* _THE TASK_
Find every line below where the word "autoref" occurs, then give how many you found and nothing else.

* _GIVEN RECORDS_
=-=-=

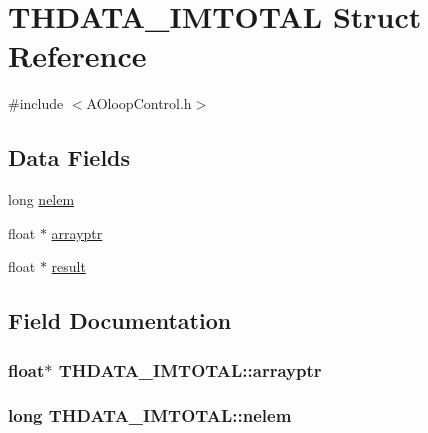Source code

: \hypertarget{structTHDATA__IMTOTAL}{}\section{T\+H\+D\+A\+T\+A\+\_\+\+I\+M\+T\+O\+T\+A\+L Struct Reference}
\label{structTHDATA__IMTOTAL}


{\ttfamily \#include $<$A\+Oloop\+Control.\+h$>$}

\subsection*{Data Fields}
\begin{DoxyCompactItemize}
\item 
long \hyperlink{structTHDATA__IMTOTAL_a76ddea2173c5446db1f3af1494aaf696}{nelem}
\item 
float $\ast$ \hyperlink{structTHDATA__IMTOTAL_ad6cf52b519e71665d6dc23ac14bec80e}{arrayptr}
\item 
float $\ast$ \hyperlink{structTHDATA__IMTOTAL_a9e7c01abf8aad470594aa818ef3335d8}{result}
\end{DoxyCompactItemize}


\subsection{Field Documentation}
\hypertarget{structTHDATA__IMTOTAL_ad6cf52b519e71665d6dc23ac14bec80e}{}
\subsubsection[{arrayptr}]{\setlength{\rightskip}{0pt plus 5cm}float$\ast$ T\+H\+D\+A\+T\+A\+\_\+\+I\+M\+T\+O\+T\+A\+L\+::arrayptr}\label{structTHDATA__IMTOTAL_ad6cf52b519e71665d6dc23ac14bec80e}
\hypertarget{structTHDATA__IMTOTAL_a76ddea2173c5446db1f3af1494aaf696}{}
\subsubsection[{nelem}]{\setlength{\rightskip}{0pt plus 5cm}long T\+H\+D\+A\+T\+A\+\_\+\+I\+M\+T\+O\+T\+A\+L\+::nelem}\label{structTHDATA__IMTOTAL_a76ddea2173c5446db1f3af1494aaf696}
\hypertarget{structTHDATA__IMTOTAL_a9e7c01abf8aad470594aa818ef3335d8}{}
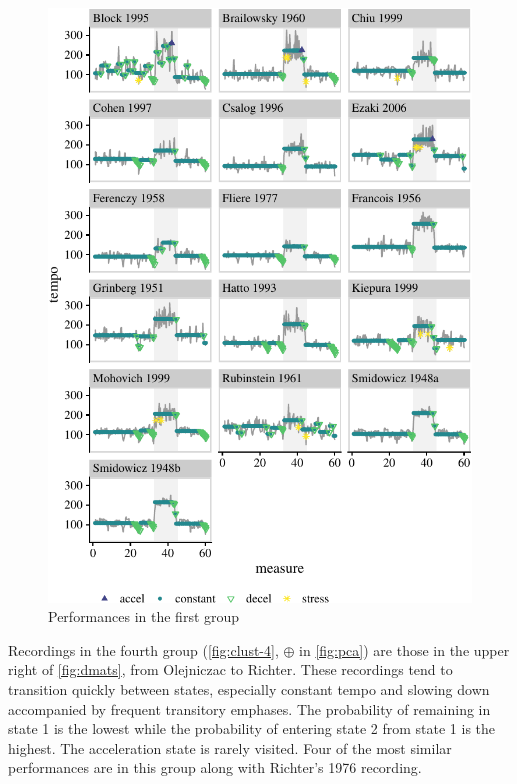 \documentclass[aoas]{imsart}
\begin{document}
\begin{figure}

{\centering \includegraphics{gfx/clust-1-1} 

}

\caption{Performances in the first group}\label{fig:clust-1}
\end{figure}

Recordings in the fourth group (\autoref{fig:clust-4}, \(\oplus\) in
\autoref{fig:pca}) are those in the upper right of \autoref{fig:dmats},
from Olejniczac to Richter. These recordings tend to transition quickly
between states, especially constant tempo and slowing down accompanied
by frequent transitory emphases. The probability of remaining in state 1
is the lowest while the probability of entering state 2 from state 1 is
the highest. The acceleration state is rarely visited. Four of the most
similar performances are in this group along with Richter's 1976
recording.
\end{document}
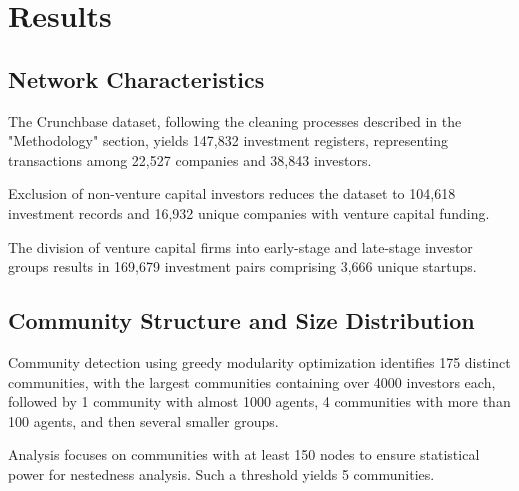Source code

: \section{Results}

\subsection{Network Characteristics}

\newcommand{\numCompanies}{22,527}
\newcommand{\numInvestors}{38,843}
\newcommand{\numInvestments}{147,832}
\newcommand{\numFundingRounds}{268,283}

The Crunchbase dataset, following the cleaning processes described in the "Methodology" section, yields \numInvestments{} investment registers, representing transactions among \numCompanies{} companies and \numInvestors{} investors.


\newcommand{\numVCInvestments}{104,618}
\newcommand{\numCompaniesWithVCFund}{16,932}

Exclusion of non-venture capital investors reduces the dataset to \numVCInvestments{} investment records and \numCompaniesWithVCFund{} unique companies with venture capital funding.

\newcommand{\invPairs}{169,679}
\newcommand{\invPairsUniqueStartups}{3,666}

The division of venture capital firms into early-stage and late-stage investor groups results in \invPairs{} investment pairs comprising \invPairsUniqueStartups{} unique startups.


\newcommand{\numCommunities}{175}
\newcommand{\numTopCommunities}{5}
\newcommand{\numCommunitiesThreshold}{150}

\subsection{Community Structure and Size Distribution}

Community detection using greedy modularity optimization identifies \numCommunities{} distinct communities, with the largest communities containing over 4000 investors each, followed by 1 community with almost 1000 agents, 4 communities with more than 100 agents, and then several smaller groups.

Analysis focuses on communities with at least \numCommunitiesThreshold{} nodes to ensure statistical power for nestedness analysis. Such a threshold yields \numTopCommunities{} communities.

=-=-=

* _ANSWER SPACE_
2